§ Task prompt
From the material below, list every line containing "JobController".

——————————

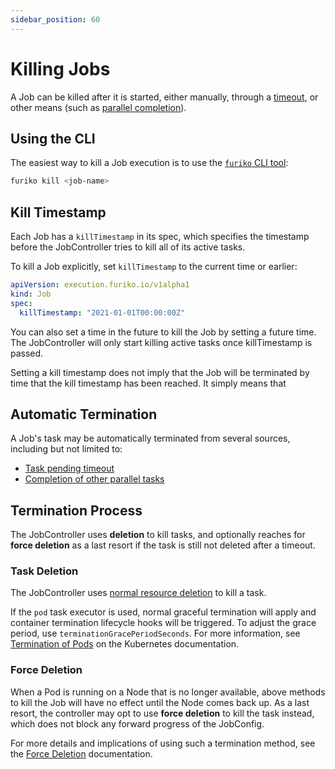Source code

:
 ```yaml
---
sidebar_position: 60
---
```


# Killing Jobs

A Job can be killed after it is started, either manually, through a [timeout](./timeout-retries.md), or other means (such as [parallel completion](./parallelism.mdx#completionstrategy)).

## Using the CLI

The easiest way to kill a Job execution is to use the [`furiko` CLI tool](../../getting-started/cli.mdx):

```sh
furiko kill <job-name>
```

## Kill Timestamp

Each Job has a `killTimestamp` in its spec, which specifies the timestamp before the JobController tries to kill all of its active tasks.

To kill a Job explicitly, set `killTimestamp` to the current time or earlier:

```yaml
apiVersion: execution.furiko.io/v1alpha1
kind: Job
spec:
  killTimestamp: "2021-01-01T00:00:00Z"
```

You can also set a time in the future to kill the Job by setting a future time. The JobController will only start killing active tasks once killTimestamp is passed.

Setting a kill timestamp does not imply that the Job will be terminated by time that the kill timestamp has been reached. It simply means that

## Automatic Termination

A Job's task may be automatically terminated from several sources, including but not limited to:

- [Task pending timeout](./timeout-retries.md#pendingtimeoutseconds)
- [Completion of other parallel tasks](./parallelism.mdx#completionstrategy)

## Termination Process

The JobController uses **deletion** to kill tasks, and optionally reaches for **force deletion** as a last resort if the task is still not deleted after a timeout.

### Task Deletion

The JobController uses [normal resource deletion](https://kubernetes.io/docs/reference/using-api/api-concepts/#resource-deletion) to kill a task.

If the `pod` task executor is used, normal graceful termination will apply and container termination lifecycle hooks will be triggered. To adjust the grace period, use `terminationGracePeriodSeconds`. For more information, see [Termination of Pods](https://kubernetes.io/docs/concepts/workloads/pods/pod-lifecycle/#pod-termination) on the Kubernetes documentation.

### Force Deletion

When a Pod is running on a Node that is no longer available, above methods to kill the Job will have no effect until the Node comes back up. As a last resort, the controller may opt to use **force deletion** to kill the task instead, which does not block any forward progress of the JobConfig.

For more details and implications of using such a termination method, see the [Force Deletion](./force-deletion.md) documentation.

——————————

§ Solution for this task
Each Job has a `killTimestamp` in its spec, which specifies the timestamp before the JobController tries to kill all of its active tasks.
You can also set a time in the future to kill the Job by setting a future time. The JobController will only start killing active tasks once killTimestamp is passed.
The JobController uses **deletion** to kill tasks, and optionally reaches for **force deletion** as a last resort if the task is still not deleted after a timeout.
The JobController uses [normal resource deletion](https://kubernetes.io/docs/reference/using-api/api-concepts/#resource-deletion) to kill a task.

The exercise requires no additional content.